Directions: Search for the word "image" in the entries. Each line that holds it should be copied.

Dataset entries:
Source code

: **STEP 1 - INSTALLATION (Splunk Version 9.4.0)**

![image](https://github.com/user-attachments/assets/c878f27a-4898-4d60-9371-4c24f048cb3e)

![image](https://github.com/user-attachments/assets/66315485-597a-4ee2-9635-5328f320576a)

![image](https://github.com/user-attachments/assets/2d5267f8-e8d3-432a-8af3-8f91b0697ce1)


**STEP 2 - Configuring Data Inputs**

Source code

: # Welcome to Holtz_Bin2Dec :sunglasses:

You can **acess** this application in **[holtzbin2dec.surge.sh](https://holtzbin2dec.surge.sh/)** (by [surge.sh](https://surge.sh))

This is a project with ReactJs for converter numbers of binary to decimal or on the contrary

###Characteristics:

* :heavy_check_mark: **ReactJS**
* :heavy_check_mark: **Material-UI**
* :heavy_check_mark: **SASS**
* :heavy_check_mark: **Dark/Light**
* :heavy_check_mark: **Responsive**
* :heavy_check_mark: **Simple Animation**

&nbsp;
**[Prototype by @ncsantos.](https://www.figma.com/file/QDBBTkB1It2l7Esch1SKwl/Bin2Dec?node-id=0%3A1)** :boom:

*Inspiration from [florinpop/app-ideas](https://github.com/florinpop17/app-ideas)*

* * *

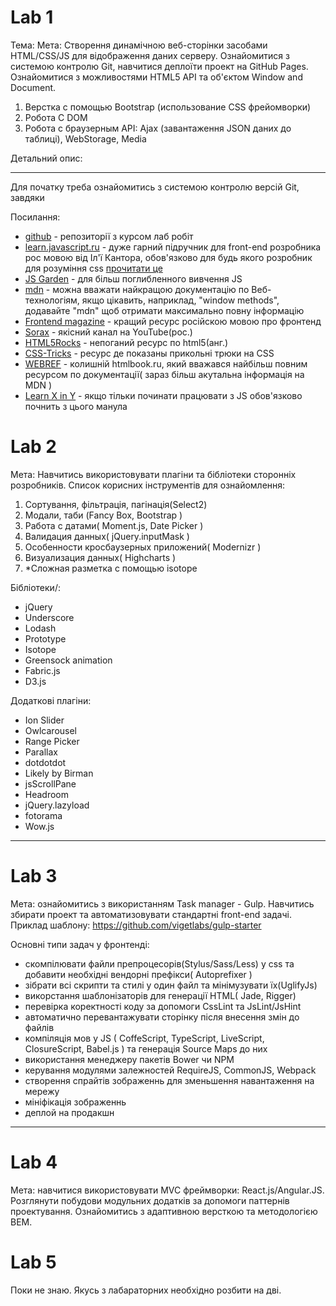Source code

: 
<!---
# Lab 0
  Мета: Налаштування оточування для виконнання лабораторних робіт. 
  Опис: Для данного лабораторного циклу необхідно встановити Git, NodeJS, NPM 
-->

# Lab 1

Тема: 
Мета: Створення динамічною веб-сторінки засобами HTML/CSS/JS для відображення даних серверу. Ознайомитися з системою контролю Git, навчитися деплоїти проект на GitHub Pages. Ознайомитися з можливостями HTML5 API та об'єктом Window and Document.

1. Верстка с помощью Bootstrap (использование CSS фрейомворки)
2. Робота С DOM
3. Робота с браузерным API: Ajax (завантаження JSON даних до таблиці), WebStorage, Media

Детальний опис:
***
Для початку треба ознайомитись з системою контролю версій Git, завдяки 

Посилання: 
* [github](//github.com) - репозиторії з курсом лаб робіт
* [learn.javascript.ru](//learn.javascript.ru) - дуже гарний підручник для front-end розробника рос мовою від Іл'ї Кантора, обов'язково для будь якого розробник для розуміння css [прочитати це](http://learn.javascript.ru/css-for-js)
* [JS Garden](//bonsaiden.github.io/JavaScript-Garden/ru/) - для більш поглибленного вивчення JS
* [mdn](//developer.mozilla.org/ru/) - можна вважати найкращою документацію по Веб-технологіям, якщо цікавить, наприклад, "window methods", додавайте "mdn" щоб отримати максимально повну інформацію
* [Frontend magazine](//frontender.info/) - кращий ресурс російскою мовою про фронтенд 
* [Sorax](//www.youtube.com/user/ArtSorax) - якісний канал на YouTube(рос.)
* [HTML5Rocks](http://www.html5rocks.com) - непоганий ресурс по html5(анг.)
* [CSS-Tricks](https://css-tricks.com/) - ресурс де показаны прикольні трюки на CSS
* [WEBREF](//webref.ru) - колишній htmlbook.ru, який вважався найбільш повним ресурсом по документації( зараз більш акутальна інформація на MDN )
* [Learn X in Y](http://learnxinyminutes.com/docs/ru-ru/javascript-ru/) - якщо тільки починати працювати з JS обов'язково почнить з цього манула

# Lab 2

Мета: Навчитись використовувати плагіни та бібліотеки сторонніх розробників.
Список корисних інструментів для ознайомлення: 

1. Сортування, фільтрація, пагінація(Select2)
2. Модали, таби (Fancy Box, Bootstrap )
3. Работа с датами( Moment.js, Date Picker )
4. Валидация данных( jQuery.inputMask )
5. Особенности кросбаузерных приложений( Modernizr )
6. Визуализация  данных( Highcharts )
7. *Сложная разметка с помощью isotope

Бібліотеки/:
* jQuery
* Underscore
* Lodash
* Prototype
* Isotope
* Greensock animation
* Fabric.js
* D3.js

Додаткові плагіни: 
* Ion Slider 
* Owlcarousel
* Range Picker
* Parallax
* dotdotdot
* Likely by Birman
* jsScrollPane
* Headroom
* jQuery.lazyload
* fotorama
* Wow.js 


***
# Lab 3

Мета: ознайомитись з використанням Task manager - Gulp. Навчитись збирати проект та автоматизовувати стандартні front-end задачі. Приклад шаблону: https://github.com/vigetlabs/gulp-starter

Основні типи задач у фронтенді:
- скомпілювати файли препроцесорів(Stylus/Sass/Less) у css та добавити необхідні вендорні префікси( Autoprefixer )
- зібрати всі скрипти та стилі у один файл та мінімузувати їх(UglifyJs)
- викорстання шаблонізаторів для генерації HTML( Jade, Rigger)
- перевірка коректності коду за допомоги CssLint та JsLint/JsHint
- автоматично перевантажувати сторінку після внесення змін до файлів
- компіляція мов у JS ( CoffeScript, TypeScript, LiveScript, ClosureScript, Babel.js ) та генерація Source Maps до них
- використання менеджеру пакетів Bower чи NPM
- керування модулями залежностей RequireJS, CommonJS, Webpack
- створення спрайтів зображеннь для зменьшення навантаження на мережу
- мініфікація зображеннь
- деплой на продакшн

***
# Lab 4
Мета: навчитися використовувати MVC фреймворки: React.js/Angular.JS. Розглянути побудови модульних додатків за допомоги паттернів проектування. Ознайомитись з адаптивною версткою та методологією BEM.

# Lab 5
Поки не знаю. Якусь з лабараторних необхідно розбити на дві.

Result below:
![image](https://github.com/user-attachments/assets/c878f27a-4898-4d60-9371-4c24f048cb3e)
![image](https://github.com/user-attachments/assets/66315485-597a-4ee2-9635-5328f320576a)
![image](https://github.com/user-attachments/assets/2d5267f8-e8d3-432a-8af3-8f91b0697ce1)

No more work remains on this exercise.